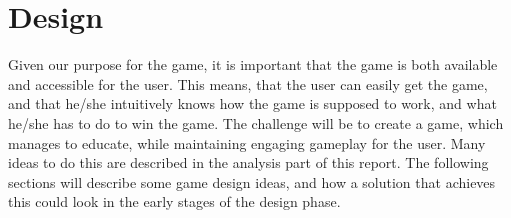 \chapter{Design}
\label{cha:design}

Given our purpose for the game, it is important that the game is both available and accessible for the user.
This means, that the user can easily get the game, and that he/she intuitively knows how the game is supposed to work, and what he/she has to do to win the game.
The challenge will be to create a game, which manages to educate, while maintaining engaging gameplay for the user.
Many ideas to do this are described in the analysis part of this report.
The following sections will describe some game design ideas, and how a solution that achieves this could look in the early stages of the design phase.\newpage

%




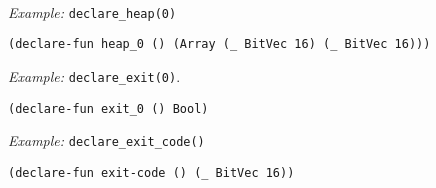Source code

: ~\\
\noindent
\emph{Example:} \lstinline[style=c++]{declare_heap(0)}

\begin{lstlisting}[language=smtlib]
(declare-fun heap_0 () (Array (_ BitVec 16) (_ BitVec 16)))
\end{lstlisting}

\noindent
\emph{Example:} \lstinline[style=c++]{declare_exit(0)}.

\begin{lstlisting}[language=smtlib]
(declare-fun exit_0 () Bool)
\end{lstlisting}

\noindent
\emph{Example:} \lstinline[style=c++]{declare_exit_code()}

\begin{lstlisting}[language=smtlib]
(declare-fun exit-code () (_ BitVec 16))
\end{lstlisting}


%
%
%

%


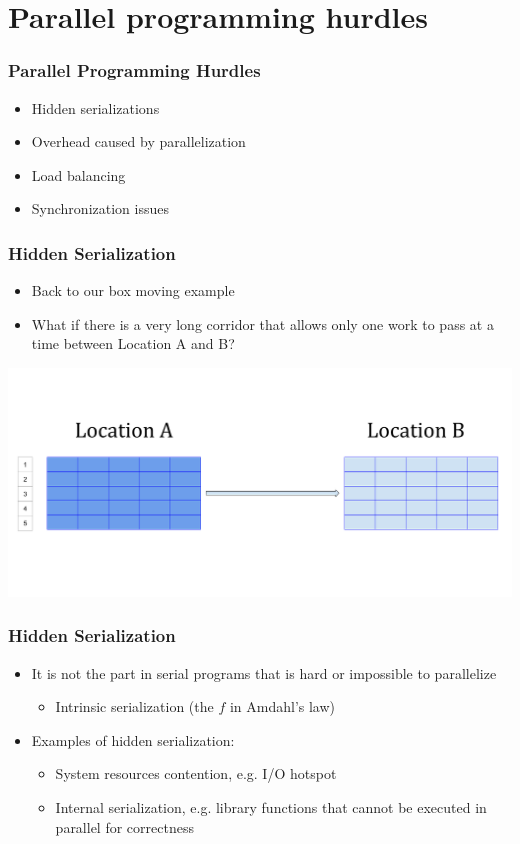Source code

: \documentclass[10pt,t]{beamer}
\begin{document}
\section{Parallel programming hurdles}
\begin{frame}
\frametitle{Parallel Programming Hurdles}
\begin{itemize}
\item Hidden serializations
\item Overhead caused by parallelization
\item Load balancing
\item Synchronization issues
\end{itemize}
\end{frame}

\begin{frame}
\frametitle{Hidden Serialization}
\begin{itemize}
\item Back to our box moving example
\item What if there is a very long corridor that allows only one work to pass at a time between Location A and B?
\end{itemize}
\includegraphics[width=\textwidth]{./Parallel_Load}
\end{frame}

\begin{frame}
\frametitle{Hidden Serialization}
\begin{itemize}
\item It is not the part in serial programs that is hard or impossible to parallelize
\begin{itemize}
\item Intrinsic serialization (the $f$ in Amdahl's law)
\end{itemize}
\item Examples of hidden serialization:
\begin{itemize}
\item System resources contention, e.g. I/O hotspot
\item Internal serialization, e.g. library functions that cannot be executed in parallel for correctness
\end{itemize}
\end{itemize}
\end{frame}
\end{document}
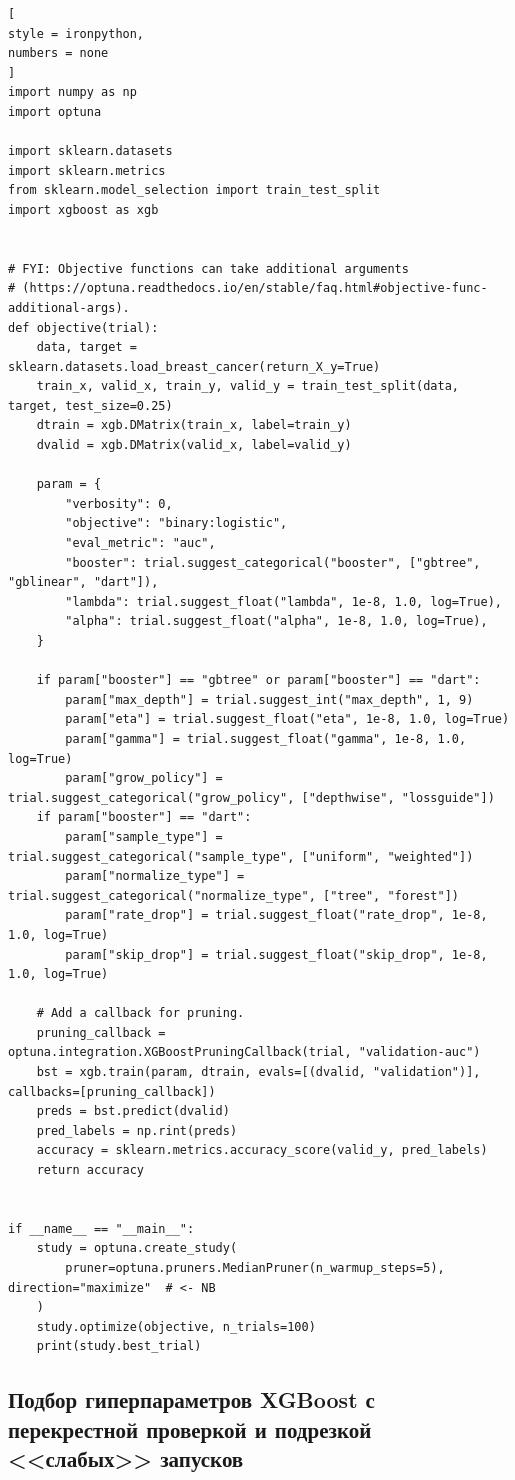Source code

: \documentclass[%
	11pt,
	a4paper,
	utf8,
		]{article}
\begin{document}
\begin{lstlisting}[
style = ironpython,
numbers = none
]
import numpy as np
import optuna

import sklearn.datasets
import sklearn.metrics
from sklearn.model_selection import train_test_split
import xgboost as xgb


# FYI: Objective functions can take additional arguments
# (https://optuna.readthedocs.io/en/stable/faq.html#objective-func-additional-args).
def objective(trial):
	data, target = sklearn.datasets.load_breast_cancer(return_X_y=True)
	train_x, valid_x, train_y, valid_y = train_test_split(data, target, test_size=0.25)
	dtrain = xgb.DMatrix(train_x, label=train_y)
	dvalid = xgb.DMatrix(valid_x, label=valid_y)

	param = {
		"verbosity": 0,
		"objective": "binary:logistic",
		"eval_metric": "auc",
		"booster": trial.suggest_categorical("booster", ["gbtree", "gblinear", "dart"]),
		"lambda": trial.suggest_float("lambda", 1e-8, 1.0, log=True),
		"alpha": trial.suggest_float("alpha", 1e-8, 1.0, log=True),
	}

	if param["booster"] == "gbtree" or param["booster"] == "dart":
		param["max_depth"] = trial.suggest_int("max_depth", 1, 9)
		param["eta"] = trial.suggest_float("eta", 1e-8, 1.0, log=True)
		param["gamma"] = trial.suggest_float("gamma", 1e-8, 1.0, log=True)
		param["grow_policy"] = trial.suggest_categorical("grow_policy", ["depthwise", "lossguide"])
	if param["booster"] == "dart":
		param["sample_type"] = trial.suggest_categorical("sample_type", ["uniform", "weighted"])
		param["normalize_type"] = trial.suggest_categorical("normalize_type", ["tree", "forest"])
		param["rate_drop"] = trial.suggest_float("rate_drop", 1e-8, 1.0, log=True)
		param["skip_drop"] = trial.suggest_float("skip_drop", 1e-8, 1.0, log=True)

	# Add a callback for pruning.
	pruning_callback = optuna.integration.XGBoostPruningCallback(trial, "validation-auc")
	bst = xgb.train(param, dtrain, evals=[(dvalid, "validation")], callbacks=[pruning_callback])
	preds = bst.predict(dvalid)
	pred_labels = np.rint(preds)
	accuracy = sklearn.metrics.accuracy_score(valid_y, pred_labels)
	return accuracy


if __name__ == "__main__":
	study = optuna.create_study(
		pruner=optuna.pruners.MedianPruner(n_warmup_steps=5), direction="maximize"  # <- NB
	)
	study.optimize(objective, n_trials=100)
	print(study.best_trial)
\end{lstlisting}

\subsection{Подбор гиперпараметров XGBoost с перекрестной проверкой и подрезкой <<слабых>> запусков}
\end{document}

## Exercise instructions
The copy you write out must match the entries word for word, minus their pictures.

## Solution for this task
 \chapter{Design}
\label{cha:design}

Given our purpose for the game, it is important that the game is both available and accessible for the user.
This means, that the user can easily get the game, and that he/she intuitively knows how the game is supposed to work, and what he/she has to do to win the game.
The challenge will be to create a game, which manages to educate, while maintaining engaging gameplay for the user.
Many ideas to do this are described in the analysis part of this report.
The following sections will describe some game design ideas, and how a solution that achieves this could look in the early stages of the design phase.\newpage

%




Source code

: ~\\
\noindent
\emph{Example:} \lstinline[style=c++]{declare_heap(0)}

\begin{lstlisting}[language=smtlib]
(declare-fun heap_0 () (Array (_ BitVec 16) (_ BitVec 16)))
\end{lstlisting}

\noindent
\emph{Example:} \lstinline[style=c++]{declare_exit(0)}.

\begin{lstlisting}[language=smtlib]
(declare-fun exit_0 () Bool)
\end{lstlisting}

\noindent
\emph{Example:} \lstinline[style=c++]{declare_exit_code()}

\begin{lstlisting}[language=smtlib]
(declare-fun exit-code () (_ BitVec 16))
\end{lstlisting}


%
%
%

%


Source code

: \documentclass[10pt,t]{beamer}
\begin{document}
\section{Parallel programming hurdles}
\begin{frame}
\frametitle{Parallel Programming Hurdles}
\begin{itemize}
\item Hidden serializations
\item Overhead caused by parallelization
\item Load balancing
\item Synchronization issues
\end{itemize}
\end{frame}

\begin{frame}
\frametitle{Hidden Serialization}
\begin{itemize}
\item Back to our box moving example
\item What if there is a very long corridor that allows only one work to pass at a time between Location A and B?
\end{itemize}
\includegraphics[width=\textwidth]{./Parallel_Load}
\end{frame}

\begin{frame}
\frametitle{Hidden Serialization}
\begin{itemize}
\item It is not the part in serial programs that is hard or impossible to parallelize
\begin{itemize}
\item Intrinsic serialization (the $f$ in Amdahl's law)
\end{itemize}
\item Examples of hidden serialization:
\begin{itemize}
\item System resources contention, e.g. I/O hotspot
\item Internal serialization, e.g. library functions that cannot be executed in parallel for correctness
\end{itemize}
\end{itemize}
\end{frame}
\end{document}
Source code

: \documentclass[%
	11pt,
	a4paper,
	utf8,
		]{article}
\begin{document}
\begin{lstlisting}[
style = ironpython,
numbers = none
]
import numpy as np
import optuna

import sklearn.datasets
import sklearn.metrics
from sklearn.model_selection import train_test_split
import xgboost as xgb


# FYI: Objective functions can take additional arguments
# (https://optuna.readthedocs.io/en/stable/faq.html#objective-func-additional-args).
def objective(trial):
	data, target = sklearn.datasets.load_breast_cancer(return_X_y=True)
	train_x, valid_x, train_y, valid_y = train_test_split(data, target, test_size=0.25)
	dtrain = xgb.DMatrix(train_x, label=train_y)
	dvalid = xgb.DMatrix(valid_x, label=valid_y)

	param = {
		"verbosity": 0,
		"objective": "binary:logistic",
		"eval_metric": "auc",
		"booster": trial.suggest_categorical("booster", ["gbtree", "gblinear", "dart"]),
		"lambda": trial.suggest_float("lambda", 1e-8, 1.0, log=True),
		"alpha": trial.suggest_float("alpha", 1e-8, 1.0, log=True),
	}

	if param["booster"] == "gbtree" or param["booster"] == "dart":
		param["max_depth"] = trial.suggest_int("max_depth", 1, 9)
		param["eta"] = trial.suggest_float("eta", 1e-8, 1.0, log=True)
		param["gamma"] = trial.suggest_float("gamma", 1e-8, 1.0, log=True)
		param["grow_policy"] = trial.suggest_categorical("grow_policy", ["depthwise", "lossguide"])
	if param["booster"] == "dart":
		param["sample_type"] = trial.suggest_categorical("sample_type", ["uniform", "weighted"])
		param["normalize_type"] = trial.suggest_categorical("normalize_type", ["tree", "forest"])
		param["rate_drop"] = trial.suggest_float("rate_drop", 1e-8, 1.0, log=True)
		param["skip_drop"] = trial.suggest_float("skip_drop", 1e-8, 1.0, log=True)

	# Add a callback for pruning.
	pruning_callback = optuna.integration.XGBoostPruningCallback(trial, "validation-auc")
	bst = xgb.train(param, dtrain, evals=[(dvalid, "validation")], callbacks=[pruning_callback])
	preds = bst.predict(dvalid)
	pred_labels = np.rint(preds)
	accuracy = sklearn.metrics.accuracy_score(valid_y, pred_labels)
	return accuracy


if __name__ == "__main__":
	study = optuna.create_study(
		pruner=optuna.pruners.MedianPruner(n_warmup_steps=5), direction="maximize"  # <- NB
	)
	study.optimize(objective, n_trials=100)
	print(study.best_trial)
\end{lstlisting}

\subsection{Подбор гиперпараметров XGBoost с перекрестной проверкой и подрезкой <<слабых>> запусков}
\end{document}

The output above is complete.